What was Dennis Hernreich thinking? Four years ago, Hernreich, then CFO and chief operating officer of the sputtering Designs Inc., was part of a management team that set out to revitalize a dying retail clothing company by buying another failing clothing company.
In 2002, he and the company's chief executive officer, David Levin, orchestrated the acquisition of a bankrupt retail chain called Casual Male. That year, the combined company reported a net income loss of $38 million. "We wanted to bring [Designs Inc.] back to life, and the growth strategy we found for it was Casual Male," asserted Hernreich.
The unusual strategy worked. In its 2006 second quarter filing, the company, now known as Casual Male Retail Group (CMRG), reported net income of $1.4 million, a radical turnaround from the $1.9 million net income loss it reported during for the same quarter last year. Quarterly sales are up as well, hitting $103 million in the second quarter of this year, which is a 5 percent gain in comparison to the same quarter of 2005.
The company's reach has expanded too. CMRG now operates two chains in the U.S. and Canada: Casual Male XL, which carries moderately priced clothing, and the higher-end Rochester Clothing, which it acquired in 2004. Both units also operate catalog and Web businesses.
Last year, CMRG reported net income of $10.8 million. According to Hernreich, since the acquisition of Casual Male, he and Levin have "been busy."
A Chicago native, Hernreich, now CMRG's finance chief and COO, is an Arthur Andersen-trained accountant. He learned how to be a CFO while working in the oil and gas business, becoming a finance chief of an independent exploration-and-production company during the late 1970s and early 1980s, until oil dropped to $10 a barrel. He then moved to The Equity Group, where he worked on mergers and acquisitions. After that Hernreich became the CFO of a regional Midwest discount retailer owned by The Equity Group, and eventually came east to take the top finance post at Loehmann's, a clothing retailer in New York.
CFO.com caught up with Hernreich to ask him about the turnaround, the metrics he keeps an eye on, balancing the CFO and COO positions, and how his mid-cap company has dealt with Sarbanes-Oxley. Here's what he had to say.
CFO.com: CMRG got off to a rocky start—not unexpectedly, since you combined a financially failing company with a bankrupt one. Why did you pursue that strategy?
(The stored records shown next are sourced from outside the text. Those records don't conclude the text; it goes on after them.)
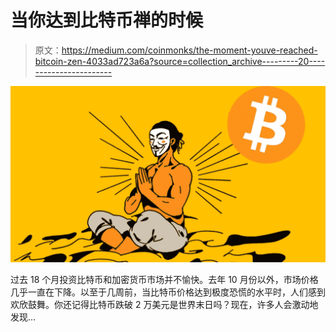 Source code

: # 当你达到比特币禅的时候

> 原文：<https://medium.com/coinmonks/the-moment-youve-reached-bitcoin-zen-4033ad723a6a?source=collection_archive---------20----------------------->

![](img/88cedd4e5879c45e0dbe0a96e97f586c.png)

过去 18 个月投资比特币和加密货币市场并不愉快。去年 10 月份以外，市场价格几乎一直在下降。以至于几周前，当比特币价格达到极度恐慌的水平时，人们感到欢欣鼓舞。你还记得比特币跌破 2 万美元是世界末日吗？现在，许多人会激动地发现…
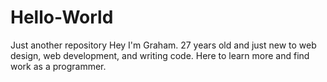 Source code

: # Hello-World
Just another repository
Hey I'm Graham.  27 years old and just new to web design, web development, and writing code.  Here to learn more and find work as a programmer.
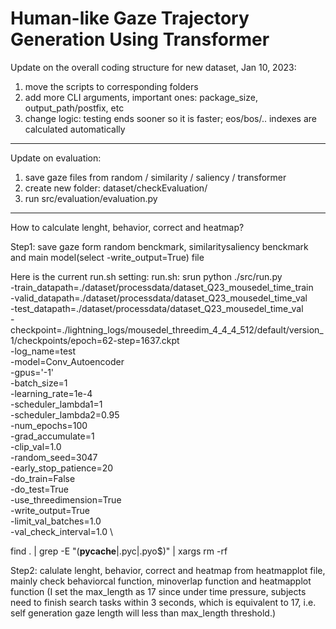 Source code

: # Human-like Gaze Trajectory Generation Using Transformer

Update on the overall coding structure for new dataset, Jan 10, 2023:
1. move the scripts to corresponding folders
2. add more CLI arguments, important ones: package_size, output_path/postfix, etc
3. change logic: testing ends sooner so it is faster; eos/bos/.. indexes are calculated automatically

---------------------------------------------------------------------------------------------------------
Update on evaluation:
1. save gaze files from random / similarity / saliency / transformer
2. create new folder: dataset/checkEvaluation/
3. run src/evaluation/evaluation.py


---------------------------------------------------------------------------------------------------------

How to calculate lenght, behavior, correct and heatmap?

Step1: save gaze form random benckmark, similaritysaliency benckmark and main model(select -write_output=True) file

Here is the current run.sh setting:
run.sh: srun python ./src/run.py \
        -train_datapath=./dataset/processdata/dataset_Q23_mousedel_time_train \
        -valid_datapath=./dataset/processdata/dataset_Q23_mousedel_time_val \
        -test_datapath=./dataset/processdata/dataset_Q23_mousedel_time_val \
        -checkpoint=./lightning_logs/mousedel_threedim_4_4_4_512/default/version_1/checkpoints/epoch=62-step=1637.ckpt \
        -log_name=test \
        -model=Conv_Autoencoder \
        -gpus='-1' \
        -batch_size=1 \
        -learning_rate=1e-4 \
        -scheduler_lambda1=1 \
        -scheduler_lambda2=0.95 \
        -num_epochs=100 \
        -grad_accumulate=1 \
        -clip_val=1.0 \
        -random_seed=3047 \
        -early_stop_patience=20 \
        -do_train=False \
        -do_test=True \
        -use_threedimension=True \
        -write_output=True \
        -limit_val_batches=1.0 \
        -val_check_interval=1.0 \

find . | grep -E "(__pycache__|\.pyc|\.pyo$)" | xargs rm -rf

Step2: calulate lenght, behavior, correct and heatmap from heatmapplot file, mainly check behaviorcal function, minoverlap function and heatmapplot function
(I set the max_length as 17 since under time pressure, subjects need to finish search tasks within 3 seconds, which is equivalent to 17, i.e. self generation gaze length will less than max_length threshold.)


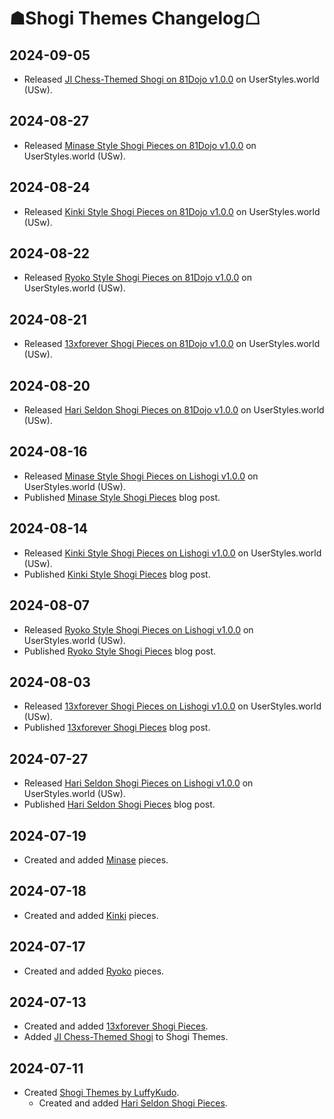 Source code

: # ☗Shogi Themes Changelog☖

## 2024-09-05
- Released [JI Chess-Themed Shogi on 81Dojo v1.0.0](https://userstyles.world/style/17982/) on UserStyles.world (USw).

## 2024-08-27
- Released [Minase Style Shogi Pieces on 81Dojo v1.0.0](https://userstyles.world/style/17866/) on UserStyles.world (USw).

## 2024-08-24
- Released [Kinki Style Shogi Pieces on 81Dojo v1.0.0](https://userstyles.world/style/17822/) on UserStyles.world (USw).

## 2024-08-22
- Released [Ryoko Style Shogi Pieces on 81Dojo v1.0.0](https://userstyles.world/style/17785/) on UserStyles.world (USw).

## 2024-08-21
- Released [13xforever Shogi Pieces on 81Dojo v1.0.0](https://userstyles.world/style/17772/) on UserStyles.world (USw).

## 2024-08-20
- Released [Hari Seldon Shogi Pieces on 81Dojo v1.0.0](https://userstyles.world/style/17766/) on UserStyles.world (USw).

## 2024-08-16
- Released [Minase Style Shogi Pieces on Lishogi v1.0.0](https://userstyles.world/style/17718/) on UserStyles.world (USw).
- Published [Minase Style Shogi Pieces](https://luffykudo.wordpress.com/2024/08/16/minase-style-shogi-pieces/) blog post.

## 2024-08-14
- Released [Kinki Style Shogi Pieces on Lishogi v1.0.0](https://userstyles.world/style/17688/) on UserStyles.world (USw).
- Published [Kinki Style Shogi Pieces](https://luffykudo.wordpress.com/2024/08/14/kinki-style-shogi-pieces/) blog post.

## 2024-08-07
- Released [Ryoko Style Shogi Pieces on Lishogi v1.0.0](https://userstyles.world/style/17599/) on UserStyles.world (USw).
- Published [Ryoko Style Shogi Pieces](https://luffykudo.wordpress.com/2024/08/07/ryoko-style-shogi-pieces/) blog post.

## 2024-08-03
- Released [13xforever Shogi Pieces on Lishogi v1.0.0](https://userstyles.world/style/17522/) on UserStyles.world (USw).
- Published [13xforever Shogi Pieces](https://luffykudo.wordpress.com/2024/08/03/13xforever-shogi-pieces/) blog post.

## 2024-07-27
- Released [Hari Seldon Shogi Pieces on Lishogi v1.0.0](https://userstyles.world/style/17395/) on UserStyles.world (USw).
- Published [Hari Seldon Shogi Pieces](https://luffykudo.wordpress.com/2024/07/27/hari-seldon-shogi-pieces) blog post.

## 2024-07-19
- Created and added [Minase](https://github.com/LuffyKudo/Shogi-Themes/blob/main/Minase) pieces.

## 2024-07-18
- Created and added [Kinki](https://github.com/LuffyKudo/Shogi-Themes/blob/main/Kinki) pieces.

## 2024-07-17
- Created and added [Ryoko](https://github.com/LuffyKudo/Shogi-Themes/blob/main/Ryoko) pieces.
## 2024-07-13
- Created and added [13xforever Shogi Pieces](https://github.com/LuffyKudo/Shogi-Themes/tree/main/13xforever%20Shogi%20Pieces).
- Added [JI Chess-Themed Shogi](https://github.com/LuffyKudo/JI-Chess-Themed-Shogi) to Shogi Themes.
## 2024-07-11
- Created [Shogi Themes by LuffyKudo](https://github.com/LuffyKudo/Shogi-Themes/).
  - Created and added [Hari Seldon Shogi Pieces](https://github.com/LuffyKudo/Shogi-Themes/tree/main/Hari%20Seldon%20Shogi%20Pieces).
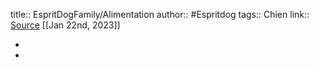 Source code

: title:: EspritDogFamily/Alimentation
author:: #Espritdog 
tags:: Chien
link:: [Source](https://www.espritdog.com/chapitres/chapitre-6-lalimentation/)
[[Jan 22nd, 2023]]

-
-
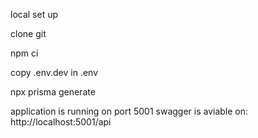 local set up

clone git

npm ci

copy .env.dev in .env

npx prisma generate

application is running on port 5001
swagger is aviable on: http://localhost:5001/api
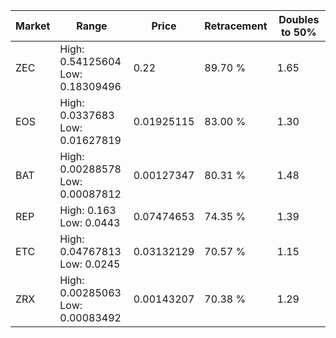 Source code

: | Market | Range | Price| Retracement | Doubles to 50% |
| --- | --- | --- | --- | --- |
| ZEC | High: 0.54125604<br />Low: 0.18309496 | 0.22 | 89.70 % | 1.65 |
| EOS | High: 0.0337683<br />Low: 0.01627819 | 0.01925115 | 83.00 % | 1.30 |
| BAT | High: 0.00288578<br />Low: 0.00087812 | 0.00127347 | 80.31 % | 1.48 |
| REP | High: 0.163<br />Low: 0.0443 | 0.07474653 | 74.35 % | 1.39 |
| ETC | High: 0.04767813<br />Low: 0.0245 | 0.03132129 | 70.57 % | 1.15 |
| ZRX | High: 0.00285063<br />Low: 0.00083492 | 0.00143207 | 70.38 % | 1.29 |
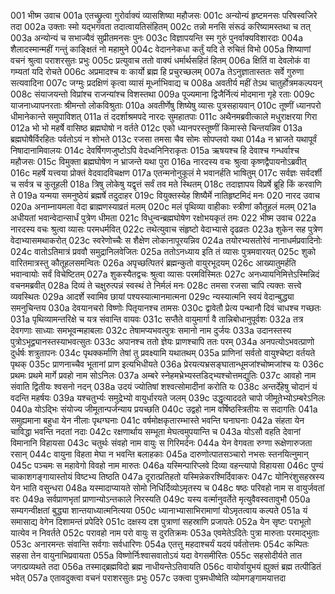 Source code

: 001  	भीष्म उवाच
001a	एतच्छ्रुत्वा गुरोर्वाक्यं व्यासशिष्या महौजसः
001c	अन्योन्यं हृष्टमनसः परिषस्वजिरे तदा
002a	उक्ताः स्मो यद्भगवता तदात्वायतिसंहितम्
002c	तन्नो मनसि संरूढं करिष्यामस्तथा च तत्
003a	अन्योन्यं च सभाज्यैवं सुप्रीतमनसः पुनः
003c	विज्ञापयन्ति स्म गुरुं पुनर्वाक्यविशारदाः
004a	शैलादस्मान्महीं गन्तुं काङ्क्षितं नो महामुने
004c	वेदाननेकधा कर्तुं यदि ते रुचितं विभो
005a	शिष्याणां वचनं श्रुत्वा पराशरसुतः प्रभुः
005c	प्रत्युवाच ततो वाक्यं धर्मार्थसहितं हितम्
006a	क्षितिं वा देवलोकं वा गम्यतां यदि रोचते
006c	अप्रमादश्च वः कार्यो ब्रह्म हि प्रचुरच्छलम्
007a	तेऽनुज्ञातास्ततः सर्वे गुरुणा सत्यवादिना
007c	जग्मुः प्रदक्षिणं कृत्वा व्यासं मूर्ध्नाभिवाद्य च
008a	अवतीर्य महीं तेऽथ चातुर्होत्रमकल्पयन्
008c	संयाजयन्तो विप्रांश्च राजन्यांश्च विशस्तथा
009a	पूज्यमाना द्विजैर्नित्यं मोदमाना गृहे रताः
009c	याजनाध्यापनरताः श्रीमन्तो लोकविश्रुताः
010a	अवतीर्णेषु शिष्येषु व्यासः पुत्रसहायवान्
010c	तूष्णीं ध्यानपरो धीमानेकान्ते समुपाविशत्
011a	तं ददर्शाश्रमपदे नारदः सुमहातपाः
011c	अथैनमब्रवीत्काले मधुराक्षरया गिरा
012a	भो भो महर्षे वासिष्ठ ब्रह्मघोषो न वर्तते
012c	एको ध्यानपरस्तूष्णीं किमास्से चिन्तयन्निव
013a	ब्रह्मघोषैर्विरहितः पर्वतोऽयं न शोभते
013c	रजसा तमसा चैव सोमः सोपप्लवो यथा
014a	न भ्राजते यथापूर्वं निषादानामिवालयः
014c	देवर्षिगणजुष्टोऽपि वेदध्वनिनिराकृतः
015a	ऋषयश्च हि देवाश्च गन्धर्वाश्च महौजसः
015c	विमुक्ता ब्रह्मघोषेण न भ्राजन्ते यथा पुरा
016a	नारदस्य वचः श्रुत्वा कृष्णद्वैपायनोऽब्रवीत्
016c	महर्षे यत्त्वया प्रोक्तं वेदवादविचक्षण
017a	एतन्मनोनुकूलं मे भवानर्हति भाषितुम्
017c	सर्वज्ञः सर्वदर्शी च सर्वत्र च कुतूहली
018a	त्रिषु लोकेषु यद्वृत्तं सर्वं तव मते स्थितम्
018c	तदाज्ञापय विप्रर्षे ब्रूहि किं करवाणि ते
019a	यन्मया समनुष्ठेयं ब्रह्मर्षे तदुदाहर
019c	वियुक्तस्येह शिष्यैर्मे नातिहृष्टमिदं मनः
020  	नारद उवाच
020a	अनाम्नायमला वेदा ब्राह्मणस्याव्रतं मलम्
020c	मलं पृथिव्या वाहीकाः स्त्रीणां कौतूहलं मलम्
021a	अधीयतां भवान्वेदान्सार्धं पुत्रेण धीमता
021c	विधुन्वन्ब्रह्मघोषेण रक्षोभयकृतं तमः
022  	भीष्म उवाच
022a	नारदस्य वचः श्रुत्वा व्यासः परमधर्मवित्
022c	तथेत्युवाच संहृष्टो वेदाभ्यासे दृढव्रतः
023a	शुकेन सह पुत्रेण वेदाभ्यासमथाकरोत्
023c	स्वरेणोच्चैः स शैक्षेण लोकानापूरयन्निव
024a	तयोरभ्यसतोरेवं नानाधर्मप्रवादिनोः
024c	वातोऽतिमात्रं प्रववौ समुद्रानिलवेजितः
025a	ततोऽनध्याय इति तं व्यासः पुत्रमवारयत्
025c	शुको वारितमात्रस्तु कौतूहलसमन्वितः
026a	अपृच्छत्पितरं ब्रह्मन्कुतो वायुरभूदयम्
026c	आख्यातुमर्हति भवान्वायोः सर्वं विचेष्टितम्
027a	शुकस्यैतद्वचः श्रुत्वा व्यासः परमविस्मितः
027c	अनध्यायनिमित्तेऽस्मिन्निदं वचनमब्रवीत्
028a	दिव्यं ते चक्षुरुत्पन्नं स्वस्थं ते निर्मलं मनः
028c	तमसा रजसा चापि त्यक्तः सत्त्वे व्यवस्थितः
029a	आदर्शे स्वामिव छायां पश्यस्यात्मानमात्मना
029c	न्यस्यात्मनि स्वयं वेदान्बुद्ध्या समनुचिन्तय
030a	देवयानचरो विष्णोः पितृयानश्च तामसः
030c	द्वावेतौ प्रेत्य पन्थानौ दिवं चाधश्च गच्छतः
031a	पृथिव्यामन्तरिक्षे च यत्र संवान्ति वायवः
031c	सप्तैते वायुमार्गा वै तान्निबोधानुपूर्वशः
032a	तत्र देवगणाः साध्याः समभूवन्महाबलाः
032c	तेषामप्यभवत्पुत्रः समानो नाम दुर्जयः
033a	उदानस्तस्य पुत्रोऽभूद्व्यानस्तस्याभवत्सुतः
033c	अपानश्च ततो ज्ञेयः प्राणश्चापि ततः परम्
034a	अनपत्योऽभवत्प्राणो दुर्धर्षः शत्रुतापनः
034c	पृथक्कर्माणि तेषां तु प्रवक्ष्यामि यथातथम्
035a	प्राणिनां सर्वतो वायुश्चेष्टा वर्तयते पृथक्
035c	प्राणनाच्चैव भूतानां प्राण इत्यभिधीयते
036a	प्रेरयत्यभ्रसङ्घातान्धूमजांश्चोष्मजांश्च यः
036c	प्रथमः प्रथमे मार्गे प्रवहो नाम सोऽनिलः
037a	अम्बरे स्नेहमभ्रेभ्यस्तडिद्भ्यश्चोत्तमद्युतिः
037c	आवहो नाम संवाति द्वितीयः श्वसनो नदन्
038a	उदयं ज्योतिषां शश्वत्सोमादीनां करोति यः
038c	अन्तर्देहेषु चोदानं यं वदन्ति महर्षयः
039a	यश्चतुर्भ्यः समुद्रेभ्यो वायुर्धारयते जलम्
039c	उद्धृत्याददते चापो जीमूतेभ्योऽम्बरेऽनिलः
040a	योऽद्भिः संयोज्य जीमूतान्पर्जन्याय प्रयच्छति
040c	उद्वहो नाम वर्षिष्ठस्त्रितीयः स सदागतिः
041a	समुह्यमाना बहुधा येन नीलाः पृथग्घनाः
041c	वर्षमोक्षकृतारम्भास्ते भवन्ति घनाघनाः
042a	संहता येन चाविद्धा भवन्ति नदतां नदाः
042c	रक्षणार्थाय सम्भूता मेघत्वमुपयान्ति च
043a	योऽसौ वहति देवानां विमानानि विहायसा
043c	चतुर्थः संवहो नाम वायुः स गिरिमर्दनः
044a	येन वेगवता रुग्णा रूक्षेणारुजता रसान्
044c	वायुना विहता मेघा न भवन्ति बलाहकाः
045a	दारुणोत्पातसञ्चारो नभसः स्तनयित्नुमान्
045c	पञ्चमः स महावेगो विवहो नाम मारुतः
046a	यस्मिन्पारिप्लवे दिव्या वहन्त्यापो विहायसा
046c	पुण्यं चाकाशगङ्गायास्तोयं विष्टभ्य तिष्ठति
047a	दूरात्प्रतिहतो यस्मिन्नेकरश्मिर्दिवाकरः
047c	योनिरंशुसहस्रस्य येन भाति वसुन्धरा
048a	यस्मादाप्यायते सोमो निधिर्दिव्योऽमृतस्य च
048c	षष्ठः परिवहो नाम स वायुर्जवतां वरः
049a	सर्वप्राणभृतां प्राणान्योऽन्तकाले निरस्यति
049c	यस्य वर्त्मानुवर्तेते मृत्युवैवस्वतावुभौ
050a	सम्यगन्वीक्षतां बुद्ध्या शान्तयाध्यात्मनित्यया
050c	ध्यानाभ्यासाभिरामाणां योऽमृतत्वाय कल्पते
051a	यं समासाद्य वेगेन दिशामन्तं प्रपेदिरे
051c	दक्षस्य दश पुत्राणां सहस्राणि प्रजापतेः
052a	येन सृष्टः पराभूतो यात्येव न निवर्तते
052c	परावहो नाम परो वायुः स दुरतिक्रमः
053a	एवमेतेऽदितेः पुत्रा मारुताः परमाद्भुताः
053c	अनारमन्तः संवान्ति सर्वगाः सर्वधारिणः
054a	एतत्तु महदाश्चर्यं यदयं पर्वतोत्तमः
054c	कम्पितः सहसा तेन वायुनाभिप्रवायता
055a	विष्णोर्निःश्वासवातोऽयं यदा वेगसमीरितः
055c	सहसोदीर्यते तात जगत्प्रव्यथते तदा
056a	तस्माद्ब्रह्मविदो ब्रह्म नाधीयन्तेऽतिवायति
056c	वायोर्वायुभयं ह्युक्तं ब्रह्म तत्पीडितं भवेत्
057a	एतावदुक्त्वा वचनं पराशरसुतः प्रभुः
057c	उक्त्वा पुत्रमधीष्वेति व्योमगङ्गामयात्तदा

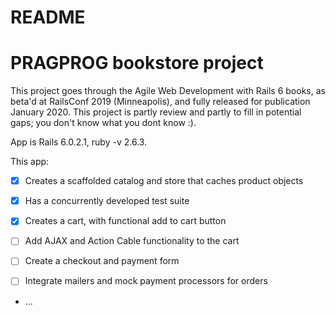 # README

# PRAGPROG bookstore project

This project goes through the Agile Web Development with Rails 6 books, as beta'd at RailsConf 2019 (Minneapolis), and fully released for publication January 2020. This project is partly review and partly to fill in potential gaps; you don't know what you dont know :).

App is Rails 6.0.2.1, ruby -v 2.6.3.

This app:

- [x] Creates a scaffolded catalog and store that caches product objects

- [x] Has a concurrently developed test suite

- [x] Creates a cart, with functional add to cart button

- [ ] Add AJAX and Action Cable functionality to the cart

- [ ] Create a checkout and payment form

- [ ] Integrate mailers and mock payment processors for orders


* ...
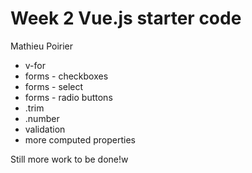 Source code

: # Week 2 Vue.js starter code  

Mathieu Poirier

* v-for 
* forms - checkboxes
* forms - select 
* forms - radio buttons
* .trim
* .number
* validation
* more computed properties

Still more work to be done!w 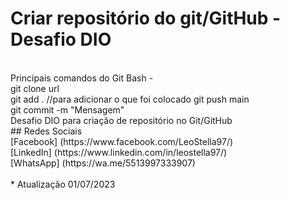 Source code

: # Criar repositório do git/GitHub - Desafio DIO
<br>
Principais comandos do Git Bash - 
<br>
git clone url
<br>
git add . //para adicionar o que foi colocado
git push main
<br>
git commit -m "Mensagem"
<br>
Desafio DIO para criação de repositório no Git/GitHub
<br>
## Redes Sociais 
<br> 
[Facebook] (https://www.facebook.com/LeoStella97/) 
<br>
[LinkedIn] (https://www.linkedin.com/in/leostella97/) 
<br> 
[WhatsApp] (https://wa.me/5513997333907) 
<br><br>
* Atualização 01/07/2023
Dennis Hernreich: David (Levin) and I were working together at Designs Inc., which owned and operated the Levi's/Dockers outlet stores. Levi's sales had been declining for over a decade. The proliferation of branded denim, like Polo, Nautica, American Eagle, and Abercrombie [and Fitch] were eating away at Levi's market share. There was no growth future for Designs Inc. based upon its current business plan.
So you bought another failing clothing business?
Yes. [Casual Male's parent company] J. Baker had a sick balance sheet, and in the summer of 2001 it went bankrupt. But the bankruptcy created an opportunity for us. We liked Casual Male for a number of reasons. It had a dominant market position, being the primary specialty company in the big-and-tall-man space. It was over expensed and over invested in infrastructure, and the brand was tired, and not being developed. We thought the company was a ripe acquisition, and that if managed right, could reach its full potential.
Where did you start?
CMRG divested the businesses [linked] to the old Designs Inc. That included the Levi's business. We had a lot of diversion, distractions, and losses as a result of those businesses. We also installed new information technology systems at CMRG. The Casual Male was run on old IBM mainframes using COBOL. We replaced the mainframe with mini computers and client seats. By July 2004, the new systems were up and running supply-chain and merchandising-planning applications, as well as warehouse-management systems. We also installed a CRM [customer relationship management] database operation—we're a big direct-mail marketer.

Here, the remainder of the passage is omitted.